▸ Task requirements
Pictures excluded, return the lines below from the first through the line holding "web de práctica".

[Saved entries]
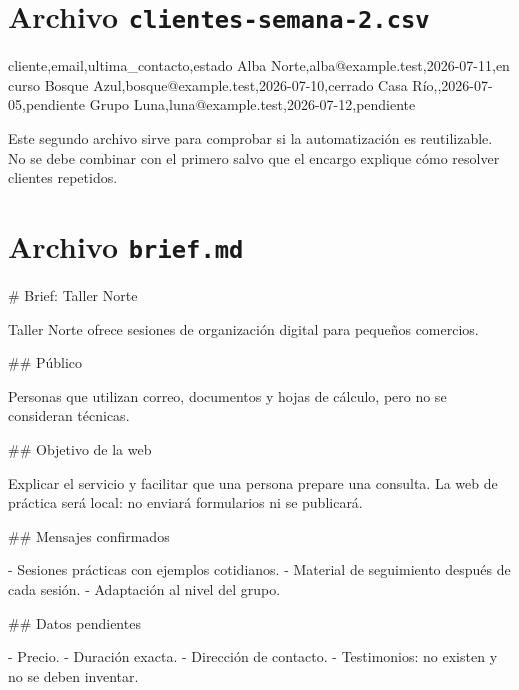 \documentclass[10pt,a4paper,openany]{book}
\newenvironment{Shaded}{}{}
\newcommand{\FunctionTok}[1]{\textcolor[rgb]{0.02,0.16,0.49}{#1}}
\newcommand{\NormalTok}[1]{#1}
\newcommand{\SpecialStringTok}[1]{\textcolor[rgb]{0.73,0.40,0.53}{#1}}
\renewenvironment{Shaded}
  {\begin{tcolorbox}[
    enhanced,
    breakable,
    colback=CodeBg,
    colframe=Border,
    boxrule=0.5pt,
    arc=2mm,
    left=3mm,
    right=3mm,
    top=2.2mm,
    bottom=2.2mm,
    before skip=0.8em,
    after skip=0.9em
  ]}
  {\end{tcolorbox}}
\begin{document}
\section{\texorpdfstring{Archivo
\texttt{clientes-semana-2.csv}}{Archivo clientes-semana-2.csv}}\label{archivo-clientes-semana-2.csv}

\begin{Shaded}
\begin{Highlighting}[]
\NormalTok{cliente,email,ultima\_contacto,estado}
\NormalTok{Alba Norte,alba@example.test,2026{-}07{-}11,en curso}
\NormalTok{Bosque Azul,bosque@example.test,2026{-}07{-}10,cerrado}
\NormalTok{Casa Río,,2026{-}07{-}05,pendiente}
\NormalTok{Grupo Luna,luna@example.test,2026{-}07{-}12,pendiente}
\end{Highlighting}
\end{Shaded}

Este segundo archivo sirve para comprobar si la automatización es
reutilizable. No se debe combinar con el primero salvo que el encargo
explique cómo resolver clientes repetidos.

\section{\texorpdfstring{Archivo
\texttt{brief.md}}{Archivo brief.md}}\label{archivo-brief.md}

\begin{Shaded}
\begin{Highlighting}[]
\FunctionTok{\# Brief: Taller Norte}

\NormalTok{Taller Norte ofrece sesiones de organización digital para pequeños comercios.}

\FunctionTok{\#\# Público}

\NormalTok{Personas que utilizan correo, documentos y hojas de cálculo, pero no se}
\NormalTok{consideran técnicas.}

\FunctionTok{\#\# Objetivo de la web}

\NormalTok{Explicar el servicio y facilitar que una persona prepare una consulta.}
\NormalTok{La web de práctica será local: no enviará formularios ni se publicará.}

\FunctionTok{\#\# Mensajes confirmados}

\SpecialStringTok{{-} }\NormalTok{Sesiones prácticas con ejemplos cotidianos.}
\SpecialStringTok{{-} }\NormalTok{Material de seguimiento después de cada sesión.}
\SpecialStringTok{{-} }\NormalTok{Adaptación al nivel del grupo.}

\FunctionTok{\#\# Datos pendientes}

\SpecialStringTok{{-} }\NormalTok{Precio.}
\SpecialStringTok{{-} }\NormalTok{Duración exacta.}
\SpecialStringTok{{-} }\NormalTok{Dirección de contacto.}
\SpecialStringTok{{-} }\NormalTok{Testimonios: no existen y no se deben inventar.}
\end{Highlighting}
\end{Shaded}
\end{document}

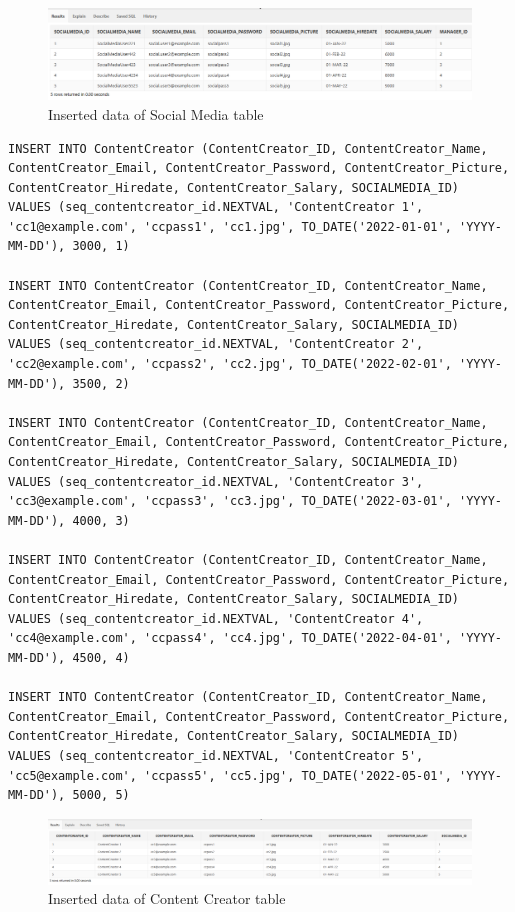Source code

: \begin{figure}[H]
    \centering
    \includegraphics[width=1\textwidth]{images/TableData/SOCIALMEDIA.png}
    \caption{Inserted data of Social Media table}
\end{figure}
\clearpage
\begin{lstlisting}[caption={Inserting data into ContentCreator tables},label={lst:insert_ContentCreator}]
INSERT INTO ContentCreator (ContentCreator_ID, ContentCreator_Name, ContentCreator_Email, ContentCreator_Password, ContentCreator_Picture, ContentCreator_Hiredate, ContentCreator_Salary, SOCIALMEDIA_ID)
VALUES (seq_contentcreator_id.NEXTVAL, 'ContentCreator 1', 'cc1@example.com', 'ccpass1', 'cc1.jpg', TO_DATE('2022-01-01', 'YYYY-MM-DD'), 3000, 1)

INSERT INTO ContentCreator (ContentCreator_ID, ContentCreator_Name, ContentCreator_Email, ContentCreator_Password, ContentCreator_Picture, ContentCreator_Hiredate, ContentCreator_Salary, SOCIALMEDIA_ID)
VALUES (seq_contentcreator_id.NEXTVAL, 'ContentCreator 2', 'cc2@example.com', 'ccpass2', 'cc2.jpg', TO_DATE('2022-02-01', 'YYYY-MM-DD'), 3500, 2)

INSERT INTO ContentCreator (ContentCreator_ID, ContentCreator_Name, ContentCreator_Email, ContentCreator_Password, ContentCreator_Picture, ContentCreator_Hiredate, ContentCreator_Salary, SOCIALMEDIA_ID)
VALUES (seq_contentcreator_id.NEXTVAL, 'ContentCreator 3', 'cc3@example.com', 'ccpass3', 'cc3.jpg', TO_DATE('2022-03-01', 'YYYY-MM-DD'), 4000, 3)

INSERT INTO ContentCreator (ContentCreator_ID, ContentCreator_Name, ContentCreator_Email, ContentCreator_Password, ContentCreator_Picture, ContentCreator_Hiredate, ContentCreator_Salary, SOCIALMEDIA_ID)
VALUES (seq_contentcreator_id.NEXTVAL, 'ContentCreator 4', 'cc4@example.com', 'ccpass4', 'cc4.jpg', TO_DATE('2022-04-01', 'YYYY-MM-DD'), 4500, 4)

INSERT INTO ContentCreator (ContentCreator_ID, ContentCreator_Name, ContentCreator_Email, ContentCreator_Password, ContentCreator_Picture, ContentCreator_Hiredate, ContentCreator_Salary, SOCIALMEDIA_ID)
VALUES (seq_contentcreator_id.NEXTVAL, 'ContentCreator 5', 'cc5@example.com', 'ccpass5', 'cc5.jpg', TO_DATE('2022-05-01', 'YYYY-MM-DD'), 5000, 5)
\end{lstlisting}
\begin{figure}[H]
    \centering
    \includegraphics[width=1\textwidth]{images/TableData/CONTENTCREATOR.png}
    \caption{Inserted data of Content Creator table}
\end{figure}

▸ Written solution
 \documentclass[10pt,a4paper,openany]{book}
\newenvironment{Shaded}{}{}
\newcommand{\FunctionTok}[1]{\textcolor[rgb]{0.02,0.16,0.49}{#1}}
\newcommand{\NormalTok}[1]{#1}
\newcommand{\SpecialStringTok}[1]{\textcolor[rgb]{0.73,0.40,0.53}{#1}}
\renewenvironment{Shaded}
  {\begin{tcolorbox}[
    enhanced,
    breakable,
    colback=CodeBg,
    colframe=Border,
    boxrule=0.5pt,
    arc=2mm,
    left=3mm,
    right=3mm,
    top=2.2mm,
    bottom=2.2mm,
    before skip=0.8em,
    after skip=0.9em
  ]}
  {\end{tcolorbox}}
\begin{document}
\section{\texorpdfstring{Archivo
\texttt{clientes-semana-2.csv}}{Archivo clientes-semana-2.csv}}\label{archivo-clientes-semana-2.csv}

\begin{Shaded}
\begin{Highlighting}[]
\NormalTok{cliente,email,ultima\_contacto,estado}
\NormalTok{Alba Norte,alba@example.test,2026{-}07{-}11,en curso}
\NormalTok{Bosque Azul,bosque@example.test,2026{-}07{-}10,cerrado}
\NormalTok{Casa Río,,2026{-}07{-}05,pendiente}
\NormalTok{Grupo Luna,luna@example.test,2026{-}07{-}12,pendiente}
\end{Highlighting}
\end{Shaded}

Este segundo archivo sirve para comprobar si la automatización es
reutilizable. No se debe combinar con el primero salvo que el encargo
explique cómo resolver clientes repetidos.

\section{\texorpdfstring{Archivo
\texttt{brief.md}}{Archivo brief.md}}\label{archivo-brief.md}

\begin{Shaded}
\begin{Highlighting}[]
\FunctionTok{\# Brief: Taller Norte}

\NormalTok{Taller Norte ofrece sesiones de organización digital para pequeños comercios.}

\FunctionTok{\#\# Público}

\NormalTok{Personas que utilizan correo, documentos y hojas de cálculo, pero no se}
\NormalTok{consideran técnicas.}

\FunctionTok{\#\# Objetivo de la web}

\NormalTok{Explicar el servicio y facilitar que una persona prepare una consulta.}
\NormalTok{La web de práctica será local: no enviará formularios ni se publicará.}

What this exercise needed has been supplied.